What you will do: Reproduce, exactly and only, the lines of the data that follows from the one containing "[Babel](https://babeljs.io/) for Fast Refresh" down to the one containing "- Developed rock-climbing", without pictures.

Source texts of formatted documents:
- - - - -
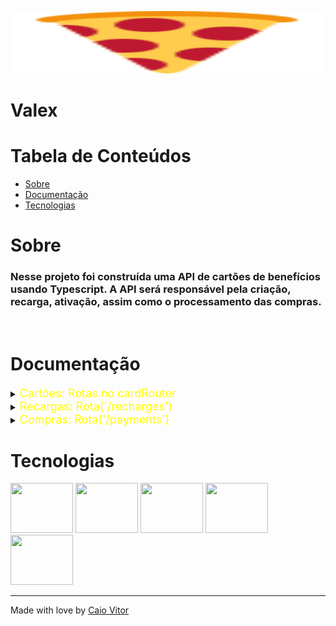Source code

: <img height="100" width="500" src="src/assets/valex.svg" /> <br>

# Valex

# Tabela de Conteúdos

* [Sobre](#sobre)
* [Documentação](#documentacao)
* [Tecnologias](#tecnologias)

# Sobre
<h3> Nesse projeto foi construída uma API de cartões de benefícios usando Typescript. A API será responsável pela criação, recarga, ativação, assim como o processamento das compras.</h3>
  <br>


# Documentação
<details>
    <summary><font color="yellow" size="4">Cartões: Rotas no cardRouter </font></summary>
        <details>
            <summary><font color="gray" size="4">Criação: Rota ('/card')  </font></summary> <br>
            <h2> -  Nessa rota, empresas com uma chave de API válida podem criar cartões para os seus empregados. Para um cartão ser criado precisamos do identificador do empregado e do tipo do cartão. </h2>
            <h3> Validações: </h3><br>
                <h4> - A chave de API deverá ser recebida no header `x-api-key`</h4>
                <h4> - O tipo do cartão só deve ser uma das seguintes opções: 'groceries', 'restaurants', 'transport', 'education', 'health'</h4>
            <h3>Regras de negócio</h3>
            <h4>- A chave de API deve pertencer a alguma empresa </h4>
            <h4>- Somente empregados cadastrados podem ter cartões</h4>
            <h4>- Empregados não podem ter mais de um cartão do mesmo tipo </h4>
            <h4>- Utilize a biblioteca [faker](https://fakerjs.dev/guide/#overview) para gerar o número do cartão</h4>
            <h4>- O nome no cartão deve estar no formato `primeiro nome + iniciais de nomes do meio + ultimo nome` (tudo em caixa alta).</h4>
            <h4> - Considere nomes do meio apenas nomes que possuírem 3 letras ou mais
                   Ex: para o nome José da Silva Rodrigues o seguinte nome deverá ser gerado `JOSÉ S RODRIGUES`</h4>
                <h4>- A data de expiração deverá ser o dia atual 5 anos a frente e no formato `MM/YY`
                     Ex: para a data `02/04/2022` a seguinte data de expiração deverá ser gerada
                     `04/27`</h4>
                <h4>- O código de segurança (CVC) deverá ser persistido de forma criptografado, por ser um dado sensível
                    <h4>- Utilize a biblioteca [faker](https://fakerjs.dev/guide/#overview) para gerar o CVC </h4>
                    <h4>- Não podemos utilizar o `bcrypt` para criptografar o CVC, pois, precisaremos dele depois e a maneira que o `bcrypt` utiliza para criptografar é impossível de descriptografar. Utilize a biblioteca [cryptr](https://fakerjs.dev/guide/#overview) no lugar</h4>
        </details>   
        <details>
            <summary><font color="gray" size="4">Ativação: Rota ('/ativate')  </font></summary> <br>
            <h2> -  Nessa rota, empregados podem criar ativar seus cartões, isso significa, gerar uma senha para o cartão. Para um cartão ser ativado precisamos do identificador, do CVC do mesmo e da senha que será cadastrada. </h2>
            <h3>Regras de negócio</h3>
            <h4>- Somente cartões cadastrados devem ser ativados </h4>
            <h4>- Somente cartões não expirados devem ser ativados</h4>
            <h4>- Cartões já ativados (com senha cadastrada) não devem poder ser ativados de novo </h4>
            <h4>- O CVC deverá ser recebido e verificado para garantir a segurança da requisição</h4>
            <h4>- A senha do cartão deverá ser composta de 4 números.</h4>
            <h4> - A senha do cartão deverá ser persistida de forma criptografado por ser um dado sensível</h4>
        </details>   
        <details>
            <summary><font color="gray" size="4">Visualização de saldo e transações: Rota ('/balance/:cardId')  </font></summary> <br>
            <h2> -  Nessa rota, empregados podem visualizar o saldo de um cartão e as transações do mesmo. Para isso, precisamos do identificador do cartão. </h2>
            <h3>Regras de negócio</h3>
            <h4>Retorno esperado:</h4>
            <h4>- {
                "balance": 35000,
                "transactions": [
		                        { "id": 1, "cardId": 1, "businessId": 1, "businessName": "DrivenEats", "timestamp": "22/01/2022", "amount": 5000 }
	                            ]
                "recharges": [
		                        { "id": 1, "cardId": 1, "timestamp": "21/01/2022", "amount": 40000 }
	                        ]
                            
} </h4>   
        </details>   
        <details>
            <summary><font color="gray" size="4">Bloqueio de cartão: Rota ('/blocked')  </font></summary> <br>
            <h2> -  Nessa rota, empregados podem bloquear cartões. Para um cartão ser bloqueado precisamos do identificador e da senha do mesmo. </h2>
            <h3>Regras de negócio</h3>
            <h4>- Somente cartões cadastrados devem ser ativados </h4>
            <h4>- Somente cartões não bloqueados devem ser bloqueados</h4>
            <h4>- A senha do cartão deverá ser recebida e verificada para garantir a segurança da requisição </h4>
        </details>
        <details>
            <summary><font color="gray" size="4">Desloqueio de cartão: Rota ('/unblocked')  </font></summary> <br>
            <h2> -  Nessa rota, empregados podem desbloquear cartões. Para um cartão ser bloqueado precisamos do identificador e da senha do mesmo. </h2>
            <h3>Regras de negócio</h3>
            <h4>- Somente cartões cadastrados devem ser ativados </h4>
            <h4>- Somente cartões não bloqueados devem ser bloqueados</h4>
            <h4>- A senha do cartão deverá ser recebida e verificada para garantir a segurança da requisição </h4>
        </details>
</details>

<details>
<summary><font color="yellow" size="4">Recargas: Rota('/recharges') </font></summary>
        <h2>Nessa rota, empresas com uma chave de API válida podem recarregar cartões de seus empregados. Para um cartão ser recarregado precisamos do identificador do mesmo.</h2>
        <h3>Validações: </h3>
            <h4>Somente valores maiores que 0 deveram ser aceitos </h4>
        <h3>Regras de Negócio: </h3>
            <h4> - Somente cartões cadastrados devem receber recargas </h4>
            <h4> - Somente cartões ativos devem receber recargas </h4>
            <h4> - Somente cartões não expirados devem receber recargas </h4>
            <h4> - A recarga deve ser persistida </h4>
        
</details>

<details>
<summary><font color="yellow" size="4">Compras: Rota('/payments') </font></summary> 
        <h2>Nessa rota, empregados podem comprar em Points of Sale (maquininhas). Para uma compra em um POS ser efetuada precisamos do identificador do cartão utilizado e da senha do mesmo, do identificador do estabelecimento e do montante da compra.</h2>
        <h3>Validações: </h3>
            <h4> - Somente valores maiores que 0 deveram ser aceitos </h4>
        <h3>Regras de Negócio: </h3>
            <h4> - Somente cartões cadastrados devem poder comprar </h4>
            <h4> - Somente cartões ativos devem poder comprar </h4>
            <h4> - Somente cartões não expirados devem poder comprar </h4>
            <h4> - Somente cartões não bloqueados devem poder comprar</h4>
            <h4> - A senha do cartão deverá ser recebida e verificada para garantir a segurança da requisição </h4>
            <h4> - Somente estabelecimentos cadastrados devem poder transacionar </h4>
            <h4> - Somente estabelecimentos do mesmo tipo do cartão devem poder transacionar com ele </h4>
            <h4> - O cartão deve possuir saldo suficiente para cobrir o montante da compra</h4>
            <h4> - A compra deve ser persistida </h4>
        
</details>



# Tecnologias

<img height="80" width="100" src="https://cdn.jsdelivr.net/gh/devicons/devicon/icons/typescript/typescript-original.svg" />
<img height="80" width="100" src="https://cdn.jsdelivr.net/gh/devicons/devicon/icons/npm/npm-original-wordmark.svg" />
<img height="80" width="100" src="https://cdn.jsdelivr.net/gh/devicons/devicon/icons/nodejs/nodejs-original-wordmark.svg" />
<img height="80" width="100" src="https://cdn.jsdelivr.net/gh/devicons/devicon/icons/express/express-original-wordmark.svg" />
<img height="80" width="100" src="https://cdn.jsdelivr.net/gh/devicons/devicon/icons/postgresql/postgresql-original-wordmark.svg" />
          

---

Made with love by <a href='https://www.linkedin.com/in/caiovitor33/'> Caio Vitor </a>

<style>
    button{
        width: 150px;
        height: 41px;
        background: gray;
        border-radius: 10px;
        font-family: 'Roboto';
        font-style: normal;
        font-weight: 700;
        font-size: 18px;
        display: flex;
        align-items: center;
        justify-content: center;
        letter-spacing: 0.018em;
        color: #FFFFFF;
    }
    </style>

    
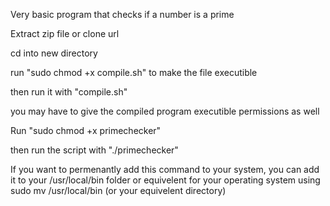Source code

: Very basic program that checks if a number is a prime

Extract zip file or clone url


cd into new directory


run "sudo chmod +x compile.sh" to make the file executible


then run it with "compile.sh"

you may have to give the compiled program executible permissions as well


Run "sudo chmod +x primechecker"

then run the script with "./primechecker"


If you want to permenantly add this command to your system, you can add it to your /usr/local/bin folder or equivelent for your operating system using sudo mv /usr/local/bin (or your equivelent directory)
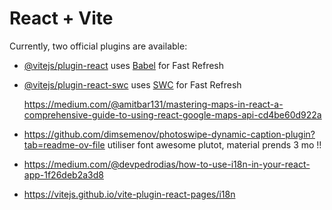 # React + Vite


Currently, two official plugins are available:

- [@vitejs/plugin-react](https://github.com/vitejs/vite-plugin-react/blob/main/packages/plugin-react/README.md) uses [Babel](https://babeljs.io/) for Fast Refresh
- [@vitejs/plugin-react-swc](https://github.com/vitejs/vite-plugin-react-swc) uses [SWC](https://swc.rs/) for Fast Refresh

  https://medium.com/@amitbar131/mastering-maps-in-react-a-comprehensive-guide-to-using-react-google-maps-api-cd4be60d922a
- https://github.com/dimsemenov/photoswipe-dynamic-caption-plugin?tab=readme-ov-file
utiliser font awesome plutot, material prends 3 mo !!
- https://medium.com/@devpedrodias/how-to-use-i18n-in-your-react-app-1f26deb2a3d8
- https://vitejs.github.io/vite-plugin-react-pages/i18n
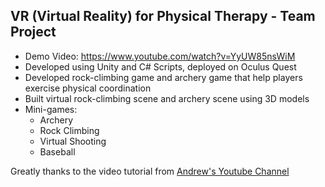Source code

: ## VR (Virtual Reality) for Physical Therapy - Team Project

- Demo Video: https://www.youtube.com/watch?v=YyUW85nsWiM
- Developed using Unity and C# Scripts, deployed on Oculus Quest
- Developed rock-climbing game and archery game that help players exercise physical coordination
- Built virtual rock-climbing scene and archery scene using 3D models
- Mini-games:
  - Archery
  - Rock Climbing
  - Virtual Shooting
  - Baseball

Greatly thanks to the video tutorial from [Andrew's Youtube Channel](https://www.youtube.com/@VRwithAndrew)
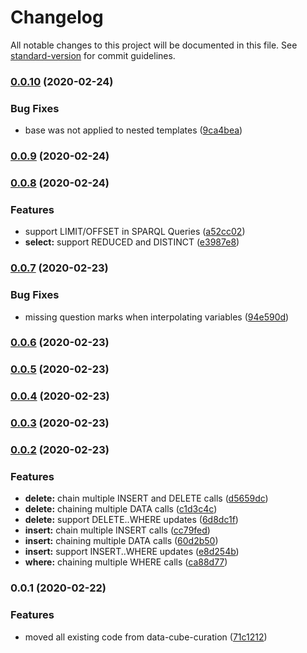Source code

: # Changelog

All notable changes to this project will be documented in this file. See [standard-version](https://github.com/conventional-changelog/standard-version) for commit guidelines.

### [0.0.10](https://github.com/tpluscode/ts-template/compare/v0.0.9...v0.0.10) (2020-02-24)


### Bug Fixes

* base was not applied to nested templates ([9ca4bea](https://github.com/tpluscode/ts-template/commit/9ca4bea68b3d93741a3911fa8257497a1925df27))

### [0.0.9](https://github.com/tpluscode/ts-template/compare/v0.0.8...v0.0.9) (2020-02-24)

### [0.0.8](https://github.com/tpluscode/ts-template/compare/v0.0.7...v0.0.8) (2020-02-24)


### Features

* support LIMIT/OFFSET in SPARQL Queries ([a52cc02](https://github.com/tpluscode/ts-template/commit/a52cc0275d8b9ac175e13216926f1a563e69a2fc))
* **select:** support REDUCED and DISTINCT ([e3987e8](https://github.com/tpluscode/ts-template/commit/e3987e82d5e633db919e842149f06e690ebb67bd))

### [0.0.7](https://github.com/tpluscode/ts-template/compare/v0.0.6...v0.0.7) (2020-02-23)


### Bug Fixes

* missing question marks when interpolating variables ([94e590d](https://github.com/tpluscode/ts-template/commit/94e590daf205af3c01aa7a8e8c9ca430758181e2))

### [0.0.6](https://github.com/tpluscode/ts-template/compare/v0.0.5...v0.0.6) (2020-02-23)

### [0.0.5](https://github.com/tpluscode/ts-template/compare/v0.0.4...v0.0.5) (2020-02-23)

### [0.0.4](https://github.com/tpluscode/ts-template/compare/v0.0.3...v0.0.4) (2020-02-23)

### [0.0.3](https://github.com/tpluscode/ts-template/compare/v0.0.2...v0.0.3) (2020-02-23)

### [0.0.2](https://github.com/tpluscode/ts-template/compare/v0.0.1...v0.0.2) (2020-02-23)


### Features

* **delete:** chain multiple INSERT and DELETE calls ([d5659dc](https://github.com/tpluscode/ts-template/commit/d5659dc26829eb03b60928c872ee12b54f593abb))
* **delete:** chaining multiple DATA calls ([c1d3c4c](https://github.com/tpluscode/ts-template/commit/c1d3c4cd9c507d56438f23175a05c2184140886d))
* **delete:** support DELETE..WHERE updates ([6d8dc1f](https://github.com/tpluscode/ts-template/commit/6d8dc1f17a04940ae9a7eca2b5c15c1c53e902d0))
* **insert:** chain multiple INSERT calls ([cc79fed](https://github.com/tpluscode/ts-template/commit/cc79fedf063615dbd0e1da1bd12e7186ac835913))
* **insert:** chaining multiple DATA calls ([60d2b50](https://github.com/tpluscode/ts-template/commit/60d2b50d612a5827bafb0e05bad5c4b3660adc47))
* **insert:** support INSERT..WHERE updates ([e8d254b](https://github.com/tpluscode/ts-template/commit/e8d254b17442aa689dbccd99e3c98adbb44f38de))
* **where:** chaining multiple WHERE calls ([ca88d77](https://github.com/tpluscode/ts-template/commit/ca88d77b2aefcd9fcdc7761a03f29290d19b5678))

### 0.0.1 (2020-02-22)


### Features

* moved all existing code from data-cube-curation ([71c1212](https://github.com/tpluscode/ts-template/commit/71c121246c1a61b7b23ad723da31c920fb5af778))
- - - - -
Response to this exercise:
- [@vitejs/plugin-react](https://github.com/vitejs/vite-plugin-react/blob/main/packages/plugin-react/README.md) uses [Babel](https://babeljs.io/) for Fast Refresh
- [@vitejs/plugin-react-swc](https://github.com/vitejs/vite-plugin-react-swc) uses [SWC](https://swc.rs/) for Fast Refresh

  https://medium.com/@amitbar131/mastering-maps-in-react-a-comprehensive-guide-to-using-react-google-maps-api-cd4be60d922a
- https://github.com/dimsemenov/photoswipe-dynamic-caption-plugin?tab=readme-ov-file
utiliser font awesome plutot, material prends 3 mo !!
- https://medium.com/@devpedrodias/how-to-use-i18n-in-your-react-app-1f26deb2a3d8
- https://vitejs.github.io/vite-plugin-react-pages/i18n
Source code

: ## VR (Virtual Reality) for Physical Therapy - Team Project

- Demo Video: https://www.youtube.com/watch?v=YyUW85nsWiM
- Developed using Unity and C# Scripts, deployed on Oculus Quest
- Developed rock-climbing game and archery game that help players exercise physical coordination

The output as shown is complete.